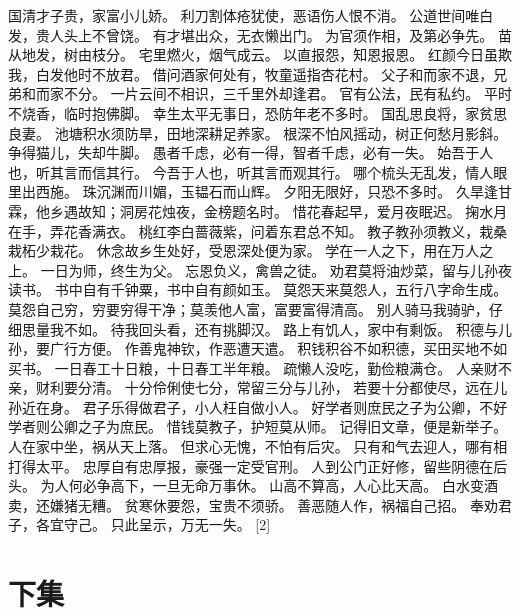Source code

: \documentclass[12pt,UTF8]{ctexbook}
\begin{document}
国清才子贵，家富小儿娇。
利刀割体疮犹使，恶语伤人恨不消。
公道世间唯白发，贵人头上不曾饶。
有才堪出众，无衣懒出门。
为官须作相，及第必争先。
苗从地发，树由枝分。
宅里燃火，烟气成云。
以直报怨，知恩报恩。
红颜今日虽欺我，白发他时不放君。
借问酒家何处有，牧童遥指杏花村。
父子和而家不退，兄弟和而家不分。
一片云间不相识，三千里外却逢君。
官有公法，民有私约。
平时不烧香，临时抱佛脚。
幸生太平无事日，恐防年老不多时。
国乱思良将，家贫思良妻。
池塘积水须防旱，田地深耕足养家。
根深不怕风摇动，树正何愁月影斜。
争得猫儿，失却牛脚。
愚者千虑，必有一得，智者千虑，必有一失。
始吾于人也，听其言而信其行。
今吾于人也，听其言而观其行。
哪个梳头无乱发，情人眼里出西施。
珠沉渊而川媚，玉韫石而山辉。
夕阳无限好，只恐不多时。
久旱逢甘霖，他乡遇故知；洞房花烛夜，金榜题名时。
惜花春起早，爱月夜眠迟。
掬水月在手，弄花香满衣。
桃红李白蔷薇紫，问着东君总不知。
教子教孙须教义，栽桑栽柘少栽花。
休念故乡生处好，受恩深处便为家。
学在一人之下，用在万人之上。
一日为师，终生为父。
忘恩负义，禽兽之徒。
劝君莫将油炒菜，留与儿孙夜读书。
书中自有千钟粟，书中自有颜如玉。
莫怨天来莫怨人，五行八字命生成。
莫怨自己穷，穷要穷得干净；莫羡他人富，富要富得清高。
别人骑马我骑驴，仔细思量我不如。
待我回头看，还有挑脚汉。
路上有饥人，家中有剩饭。
积德与儿孙，要广行方便。
作善鬼神钦，作恶遭天遣。
积钱积谷不如积德，买田买地不如买书。
一日春工十日粮，十日春工半年粮。
疏懒人没吃，勤俭粮满仓。
人亲财不亲，财利要分清。
十分伶俐使七分，常留三分与儿孙，
若要十分都使尽，远在儿孙近在身。
君子乐得做君子，小人枉自做小人。
好学者则庶民之子为公卿，不好学者则公卿之子为庶民。
惜钱莫教子，护短莫从师。
记得旧文章，便是新举子。
人在家中坐，祸从天上落。
但求心无愧，不怕有后灾。
只有和气去迎人，哪有相打得太平。
忠厚自有忠厚报，豪强一定受官刑。
人到公门正好修，留些阴德在后头。
为人何必争高下，一旦无命万事休。
山高不算高，人心比天高。
白水变酒卖，还嫌猪无糟。
贫寒休要怨，宝贵不须骄。
善恶随人作，祸福自己招。
奉劝君子，各宜守己。
只此呈示，万无一失。 [2]

\chapter{下集}
\end{document}
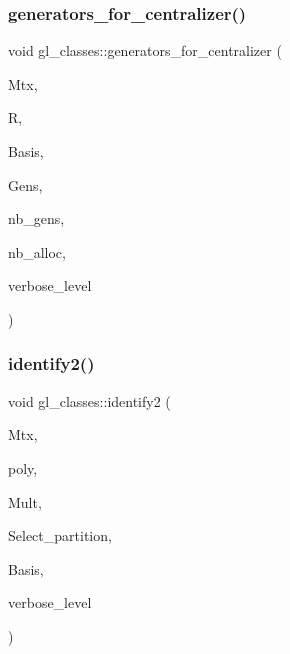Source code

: \subsubsection{\texorpdfstring{generators\+\_\+for\+\_\+centralizer()}{generators\_for\_centralizer()}}
{\footnotesize\ttfamily void gl\+\_\+classes\+::generators\+\_\+for\+\_\+centralizer (\begin{DoxyParamCaption}\item[{\mbox{\hyperlink{galois_8h_a09fddde158a3a20bd2dcadb609de11dc}{I\+NT}} $\ast$}]{Mtx,  }\item[{\mbox{\hyperlink{classgl__class__rep}{gl\+\_\+class\+\_\+rep}} $\ast$}]{R,  }\item[{\mbox{\hyperlink{galois_8h_a09fddde158a3a20bd2dcadb609de11dc}{I\+NT}} $\ast$}]{Basis,  }\item[{\mbox{\hyperlink{galois_8h_a09fddde158a3a20bd2dcadb609de11dc}{I\+NT}} $\ast$$\ast$\&}]{Gens,  }\item[{\mbox{\hyperlink{galois_8h_a09fddde158a3a20bd2dcadb609de11dc}{I\+NT}} \&}]{nb\+\_\+gens,  }\item[{\mbox{\hyperlink{galois_8h_a09fddde158a3a20bd2dcadb609de11dc}{I\+NT}} \&}]{nb\+\_\+alloc,  }\item[{\mbox{\hyperlink{galois_8h_a09fddde158a3a20bd2dcadb609de11dc}{I\+NT}}}]{verbose\+\_\+level }\end{DoxyParamCaption})}

\mbox{\label{classgl__classes_a01f63c38f74a678752344f31fc3820bc}} 
\subsubsection{\texorpdfstring{identify2()}{identify2()}}
{\footnotesize\ttfamily void gl\+\_\+classes\+::identify2 (\begin{DoxyParamCaption}\item[{\mbox{\hyperlink{galois_8h_a09fddde158a3a20bd2dcadb609de11dc}{I\+NT}} $\ast$}]{Mtx,  }\item[{\mbox{\hyperlink{galois_8h_a77ca58de3d2da6172242493dd9c8aaa8}{unipoly\+\_\+object}} \&}]{poly,  }\item[{\mbox{\hyperlink{galois_8h_a09fddde158a3a20bd2dcadb609de11dc}{I\+NT}} $\ast$}]{Mult,  }\item[{\mbox{\hyperlink{galois_8h_a09fddde158a3a20bd2dcadb609de11dc}{I\+NT}} $\ast$}]{Select\+\_\+partition,  }\item[{\mbox{\hyperlink{galois_8h_a09fddde158a3a20bd2dcadb609de11dc}{I\+NT}} $\ast$}]{Basis,  }\item[{\mbox{\hyperlink{galois_8h_a09fddde158a3a20bd2dcadb609de11dc}{I\+NT}}}]{verbose\+\_\+level }\end{DoxyParamCaption})}

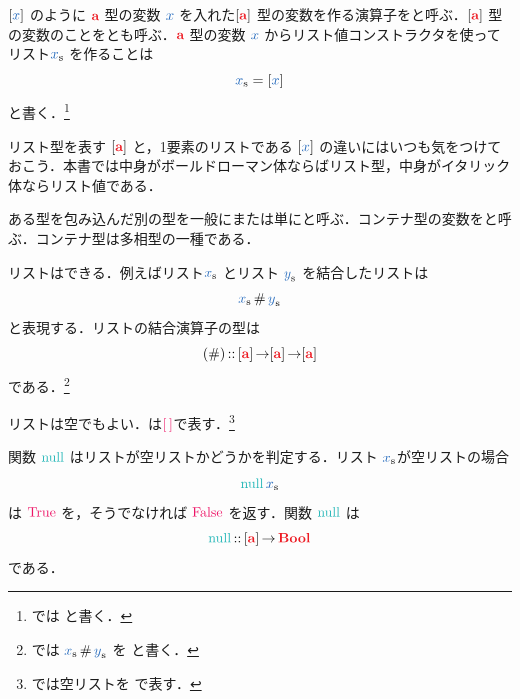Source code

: \documentclass[a5paper,twoside,fleqn,draft]{jsbook}
\begin{document}
$\hListWith{\hVar{x}}$ のように $\hTypeName{a}$ 型の変数 $\hVar{x}$ を入れた$\hListConstruct{\hTypeName{a}}$ 型の変数を作る演算子をと呼ぶ．$\hListConstruct{\hTypeName{a}}$ 型の変数のことをとも呼ぶ．$\hTypeName{a}$ 型の変数 $\hVar{x}$ からリスト値コンストラクタを使ってリスト$\hListVar{x}$ を作ることは
\begin{equation}
  \hListVar{x}
  =\hListWith{\hVar{x}}
\end{equation}
と書く．\footnote{\haskell では  と書く．}

リスト型を表す $\hListConstruct{\hTypeName{a}}$ と，1要素のリストである $\hListWith{\hVar{x}}$ の違いにはいつも気をつけておこう．本書では中身がボールドローマン体ならばリスト型，中身がイタリック体ならリスト値である．

ある型を包み込んだ別の型を一般にまたは単にと呼ぶ．コンテナ型の変数をと呼ぶ．コンテナ型は多相型の一種である．


\separator

リストはできる．例えばリスト$\hListVar{x}$ とリスト
$\hListVar{y}$ を結合したリストは
\begin{equation}
  \hListVar{x}\hAppend\hListVar{y}
\end{equation}
と表現する．リストの結合演算子の型は
\begin{equation}
  (\hAppend)
  \hIsTypeOf{}\hListConstruct{\hTypeName{a}}\hFunctionArrow\hListConstruct{\hTypeName{a}}\hFunctionArrow\hListConstruct{\hTypeName{a}}
\end{equation}
である．\footnote{\haskell では $\hListVar{x}\hAppend\hListVar{y}$ を  と書く．}

\separator

リストは空でもよい．は${\hEmptyList}$で表す．\footnote{\haskell では空リストを \code{[]} で表す．}

関数 $\hNull$ はリストが空リストかどうかを判定する．リスト $\hListVar{x}$が空リストの場合
\begin{equation}
  \hNull\hListVar{x}
\end{equation}
は $\hTrue$ を，そうでなければ $\hFalse$ を返す．関数 $\hNull$ は
\begin{equation}
\hNull\hIsTypeOf{}\hListConstruct{\hTypeName{a}}\hFunctionArrow\hBool
\end{equation}
である．
\end{document}
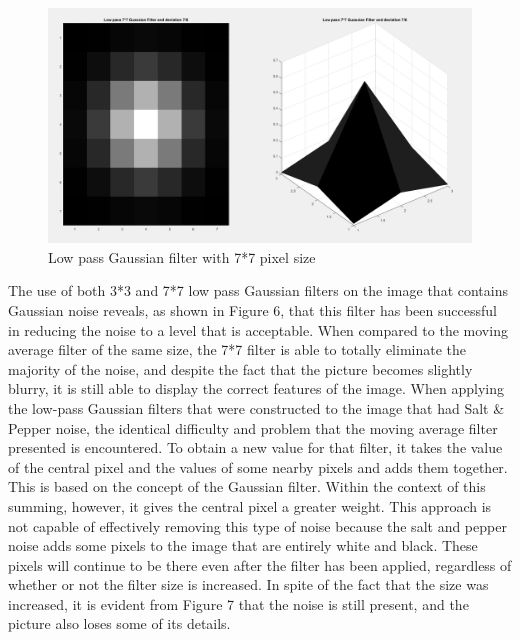 \begin{figure} [ht]
    \centering
    \includegraphics[width = \textwidth]{Resources/Low pass Gaussian filter.png}
    \caption{Low pass Gaussian filter with 7*7 pixel size}
    \label{fig:Low pass Gaussian filter}
\end{figure}

The use of both 3*3 and 7*7 low pass Gaussian filters on the image that contains Gaussian noise reveals, as shown in Figure 6, that this filter has been successful in reducing the noise to a level that is acceptable. When compared to the moving average filter of the same size, the 7*7 filter is able to totally eliminate the majority of the noise, and despite the fact that the picture becomes slightly blurry, it is still able to display the correct features of the image.
When applying the low-pass Gaussian filters that were constructed to the image that had Salt \& Pepper noise, the identical difficulty and problem that the moving average filter presented is encountered. To obtain a new value for that filter, it takes the value of the central pixel and the values of some nearby pixels and adds them together. This is based on the concept of the Gaussian filter. Within the context of this summing, however, it gives the central pixel a greater weight. This approach is not capable of effectively removing this type of noise because the salt and pepper noise adds some pixels to the image that are entirely white and black. These pixels will continue to be there even after the filter has been applied, regardless of whether or not the filter size is increased. In spite of the fact that the size was increased, it is evident from Figure 7 that the noise is still present, and the picture also loses some of its details. 

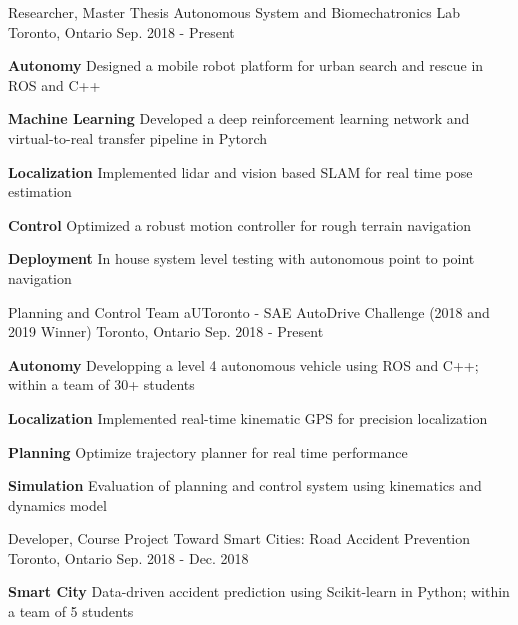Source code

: \begin{cventries}
	\cventry
	{Researcher, Master Thesis}
	{Autonomous System and Biomechatronics Lab}
	{Toronto, Ontario}
	{Sep. 2018 - Present}
	{
		\begin{cvitems}
			\item {
				\textbf{Autonomy} Designed a mobile robot platform for urban search and rescue in ROS and C++
			}
			\item {
				\textbf{Machine Learning} Developed a deep reinforcement learning network and virtual-to-real transfer pipeline in Pytorch
			}
			\item {
				\textbf{Localization} Implemented lidar and vision based SLAM for real time pose estimation
			}
			\item {
				\textbf{Control} Optimized a robust motion controller for rough terrain navigation
			}
			\item {
				\textbf{Deployment} In house system level testing with autonomous point to point navigation
			}
		\end{cvitems}
	}
	\cventry
	{Planning and Control Team}
	{aUToronto - SAE AutoDrive Challenge (2018 and 2019 Winner)}
	{Toronto, Ontario}
	{Sep. 2018 - Present}
	{
		\begin{cvitems}
			\item {\textbf{Autonomy} Developping a level 4 autonomous vehicle using ROS and C++; within a team of 30+ students}
			\item {\textbf{Localization} Implemented real-time kinematic GPS for precision localization
			}
			\item {\textbf{Planning} Optimize trajectory planner for real time performance		
			}
			\item {\textbf{Simulation} Evaluation of planning and control system using kinematics and dynamics model
			}
		\end{cvitems}
	}	
	\cventry
	{Developer, Course Project}
	{Toward Smart Cities: Road Accident Prevention}
	{Toronto, Ontario}
	{Sep. 2018 - Dec. 2018}
	{
		\begin{cvitems}
			\item {\textbf{Smart City} Data-driven accident prediction using Scikit-learn in Python; within a team of 5 students}

\end{cvitems}}
\end{cventries}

· · · · · · ·

### Task
List all lines in the material containing the string "students".

### Response area
			\item {\textbf{Autonomy} Developping a level 4 autonomous vehicle using ROS and C++; within a team of 30+ students}
			\item {\textbf{Smart City} Data-driven accident prediction using Scikit-learn in Python; within a team of 5 students}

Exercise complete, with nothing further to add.